- [Activity]
If an entry holds a picture, drop the picture but restate the entry word for word.

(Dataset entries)
-----

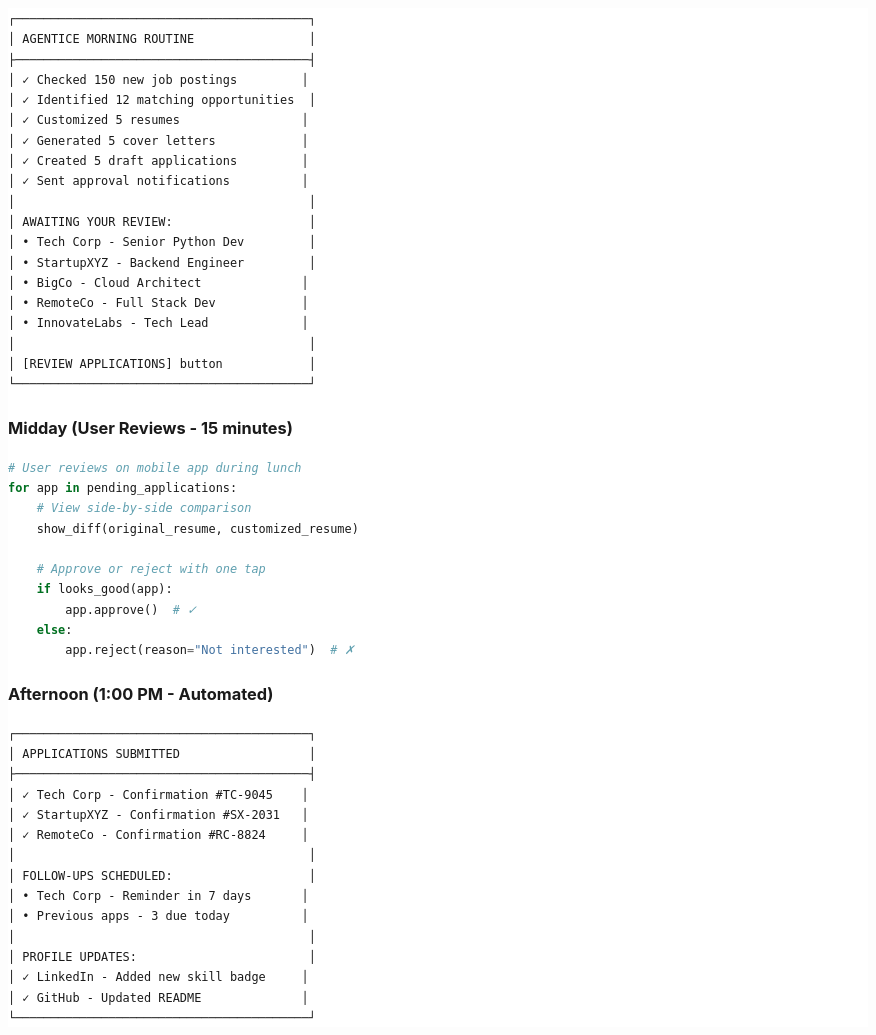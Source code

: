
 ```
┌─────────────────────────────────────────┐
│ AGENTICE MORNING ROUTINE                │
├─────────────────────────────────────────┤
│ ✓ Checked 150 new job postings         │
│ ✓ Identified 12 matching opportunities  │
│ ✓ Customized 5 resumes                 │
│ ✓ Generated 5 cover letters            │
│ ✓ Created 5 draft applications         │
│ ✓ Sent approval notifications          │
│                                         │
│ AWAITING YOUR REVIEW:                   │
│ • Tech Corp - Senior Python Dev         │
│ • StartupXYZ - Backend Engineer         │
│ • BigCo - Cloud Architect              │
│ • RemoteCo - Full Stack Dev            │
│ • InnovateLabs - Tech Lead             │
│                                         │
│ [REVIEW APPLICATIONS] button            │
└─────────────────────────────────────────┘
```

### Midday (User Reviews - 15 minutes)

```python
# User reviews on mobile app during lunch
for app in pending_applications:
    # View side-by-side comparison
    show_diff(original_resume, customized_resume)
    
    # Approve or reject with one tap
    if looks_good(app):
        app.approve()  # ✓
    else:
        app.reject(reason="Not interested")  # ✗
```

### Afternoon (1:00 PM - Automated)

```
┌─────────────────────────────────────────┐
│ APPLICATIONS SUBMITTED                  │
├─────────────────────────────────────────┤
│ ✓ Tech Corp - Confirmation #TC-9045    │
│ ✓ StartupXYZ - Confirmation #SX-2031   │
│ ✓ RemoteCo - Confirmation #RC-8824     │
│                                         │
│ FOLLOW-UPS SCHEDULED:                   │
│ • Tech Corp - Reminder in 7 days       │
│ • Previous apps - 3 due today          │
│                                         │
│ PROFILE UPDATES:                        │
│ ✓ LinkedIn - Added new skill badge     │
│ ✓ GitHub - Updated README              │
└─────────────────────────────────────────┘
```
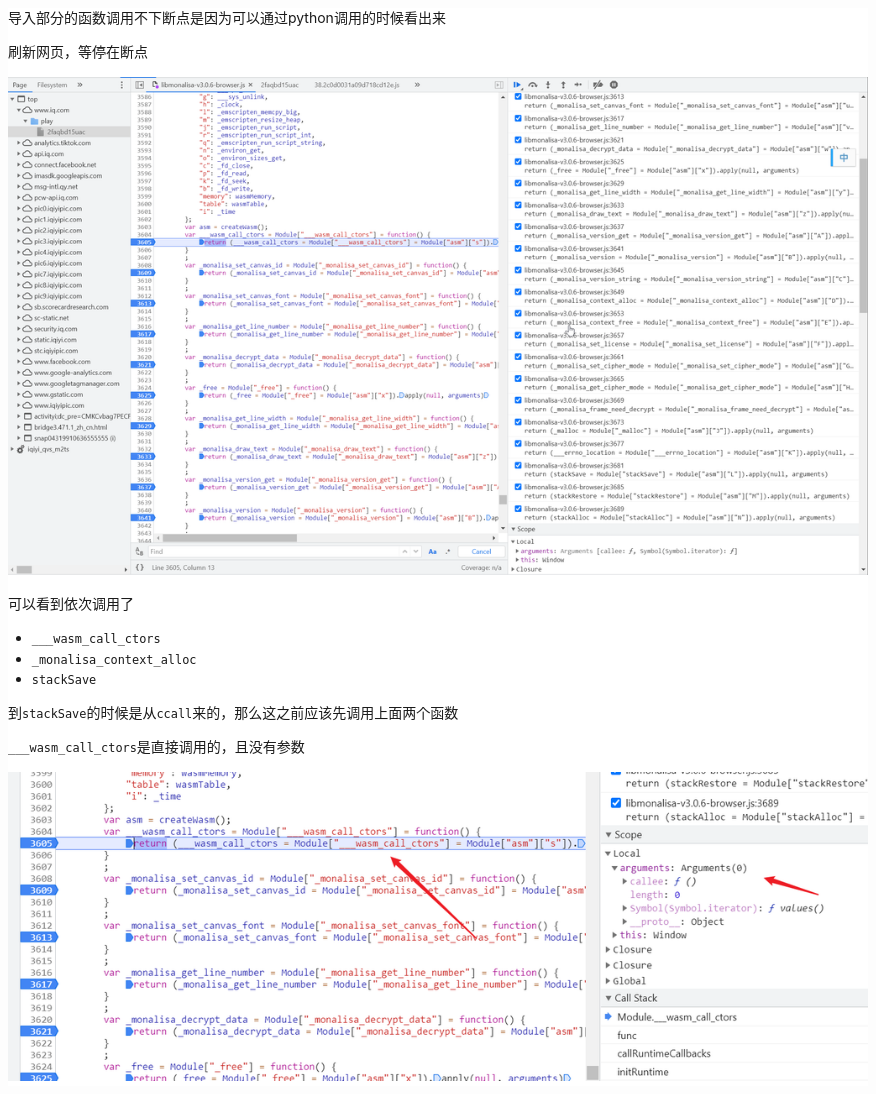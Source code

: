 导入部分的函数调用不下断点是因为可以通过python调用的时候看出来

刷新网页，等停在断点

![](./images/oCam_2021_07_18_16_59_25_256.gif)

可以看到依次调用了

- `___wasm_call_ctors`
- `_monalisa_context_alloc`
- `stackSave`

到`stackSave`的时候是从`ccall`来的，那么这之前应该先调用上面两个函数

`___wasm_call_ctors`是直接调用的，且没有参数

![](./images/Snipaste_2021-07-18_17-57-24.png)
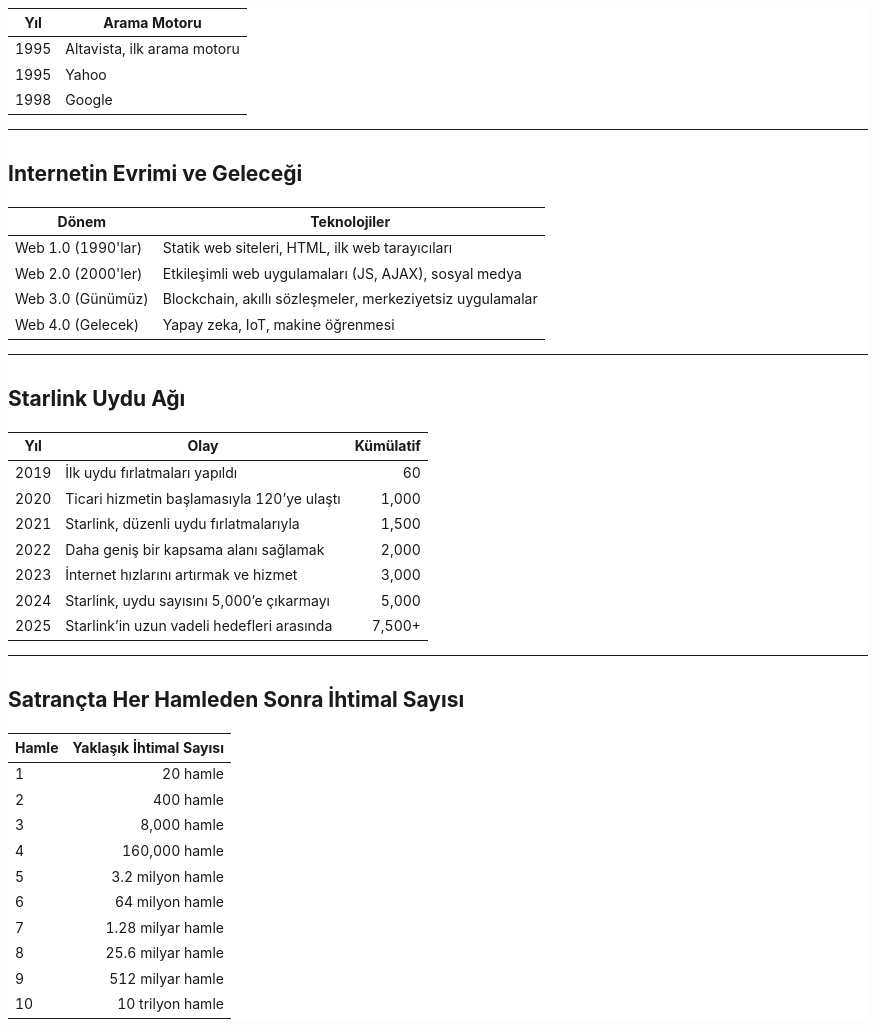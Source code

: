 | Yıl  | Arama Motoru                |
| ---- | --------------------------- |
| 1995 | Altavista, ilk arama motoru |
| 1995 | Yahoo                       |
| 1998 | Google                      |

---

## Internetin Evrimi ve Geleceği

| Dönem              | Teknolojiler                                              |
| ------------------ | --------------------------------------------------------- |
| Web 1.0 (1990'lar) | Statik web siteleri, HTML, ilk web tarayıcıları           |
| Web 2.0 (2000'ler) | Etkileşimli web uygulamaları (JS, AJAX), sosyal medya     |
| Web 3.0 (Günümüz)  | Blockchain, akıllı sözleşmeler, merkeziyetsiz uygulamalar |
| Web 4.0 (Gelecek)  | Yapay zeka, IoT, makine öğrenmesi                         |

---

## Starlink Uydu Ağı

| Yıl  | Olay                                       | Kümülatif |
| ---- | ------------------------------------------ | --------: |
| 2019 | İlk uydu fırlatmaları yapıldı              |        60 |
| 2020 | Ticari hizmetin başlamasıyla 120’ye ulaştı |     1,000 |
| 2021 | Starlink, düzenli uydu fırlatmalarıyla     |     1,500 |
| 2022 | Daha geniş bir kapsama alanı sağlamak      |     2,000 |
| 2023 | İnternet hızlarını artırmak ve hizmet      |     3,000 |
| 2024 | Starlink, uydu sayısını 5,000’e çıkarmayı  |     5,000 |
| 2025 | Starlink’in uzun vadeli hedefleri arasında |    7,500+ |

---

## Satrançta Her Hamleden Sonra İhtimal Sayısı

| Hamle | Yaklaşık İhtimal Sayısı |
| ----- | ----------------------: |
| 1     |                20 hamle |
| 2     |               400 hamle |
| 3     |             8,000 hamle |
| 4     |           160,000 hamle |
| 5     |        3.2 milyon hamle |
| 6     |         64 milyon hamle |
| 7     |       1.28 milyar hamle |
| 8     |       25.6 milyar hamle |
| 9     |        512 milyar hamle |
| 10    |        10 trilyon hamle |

-----

- [Written response]
Source code

:
 ```
┌─────────────────────────────────────────┐
│ AGENTICE MORNING ROUTINE                │
├─────────────────────────────────────────┤
│ ✓ Checked 150 new job postings         │
│ ✓ Identified 12 matching opportunities  │
│ ✓ Customized 5 resumes                 │
│ ✓ Generated 5 cover letters            │
│ ✓ Created 5 draft applications         │
│ ✓ Sent approval notifications          │
│                                         │
│ AWAITING YOUR REVIEW:                   │
│ • Tech Corp - Senior Python Dev         │
│ • StartupXYZ - Backend Engineer         │
│ • BigCo - Cloud Architect              │
│ • RemoteCo - Full Stack Dev            │
│ • InnovateLabs - Tech Lead             │
│                                         │
│ [REVIEW APPLICATIONS] button            │
└─────────────────────────────────────────┘
```

### Midday (User Reviews - 15 minutes)

```python
# User reviews on mobile app during lunch
for app in pending_applications:
    # View side-by-side comparison
    show_diff(original_resume, customized_resume)
    
    # Approve or reject with one tap
    if looks_good(app):
        app.approve()  # ✓
    else:
        app.reject(reason="Not interested")  # ✗
```

### Afternoon (1:00 PM - Automated)

```
┌─────────────────────────────────────────┐
│ APPLICATIONS SUBMITTED                  │
├─────────────────────────────────────────┤
│ ✓ Tech Corp - Confirmation #TC-9045    │
│ ✓ StartupXYZ - Confirmation #SX-2031   │
│ ✓ RemoteCo - Confirmation #RC-8824     │
│                                         │
│ FOLLOW-UPS SCHEDULED:                   │
│ • Tech Corp - Reminder in 7 days       │
│ • Previous apps - 3 due today          │
│                                         │
│ PROFILE UPDATES:                        │
│ ✓ LinkedIn - Added new skill badge     │
│ ✓ GitHub - Updated README              │
└─────────────────────────────────────────┘
```
Source code

: 导入部分的函数调用不下断点是因为可以通过python调用的时候看出来

刷新网页，等停在断点

![](./images/oCam_2021_07_18_16_59_25_256.gif)

可以看到依次调用了

- `___wasm_call_ctors`
- `_monalisa_context_alloc`
- `stackSave`

到`stackSave`的时候是从`ccall`来的，那么这之前应该先调用上面两个函数

`___wasm_call_ctors`是直接调用的，且没有参数

![](./images/Snipaste_2021-07-18_17-57-24.png)
Source code

: | Yıl  | Arama Motoru                |
| ---- | --------------------------- |
| 1995 | Altavista, ilk arama motoru |
| 1995 | Yahoo                       |
| 1998 | Google                      |

---

## Internetin Evrimi ve Geleceği

| Dönem              | Teknolojiler                                              |
| ------------------ | --------------------------------------------------------- |
| Web 1.0 (1990'lar) | Statik web siteleri, HTML, ilk web tarayıcıları           |
| Web 2.0 (2000'ler) | Etkileşimli web uygulamaları (JS, AJAX), sosyal medya     |
| Web 3.0 (Günümüz)  | Blockchain, akıllı sözleşmeler, merkeziyetsiz uygulamalar |
| Web 4.0 (Gelecek)  | Yapay zeka, IoT, makine öğrenmesi                         |

---

## Starlink Uydu Ağı

| Yıl  | Olay                                       | Kümülatif |
| ---- | ------------------------------------------ | --------: |
| 2019 | İlk uydu fırlatmaları yapıldı              |        60 |
| 2020 | Ticari hizmetin başlamasıyla 120’ye ulaştı |     1,000 |
| 2021 | Starlink, düzenli uydu fırlatmalarıyla     |     1,500 |
| 2022 | Daha geniş bir kapsama alanı sağlamak      |     2,000 |
| 2023 | İnternet hızlarını artırmak ve hizmet      |     3,000 |
| 2024 | Starlink, uydu sayısını 5,000’e çıkarmayı  |     5,000 |
| 2025 | Starlink’in uzun vadeli hedefleri arasında |    7,500+ |

---

## Satrançta Her Hamleden Sonra İhtimal Sayısı

| Hamle | Yaklaşık İhtimal Sayısı |
| ----- | ----------------------: |
| 1     |                20 hamle |
| 2     |               400 hamle |
| 3     |             8,000 hamle |
| 4     |           160,000 hamle |
| 5     |        3.2 milyon hamle |
| 6     |         64 milyon hamle |
| 7     |       1.28 milyar hamle |
| 8     |       25.6 milyar hamle |
| 9     |        512 milyar hamle |
| 10    |        10 trilyon hamle |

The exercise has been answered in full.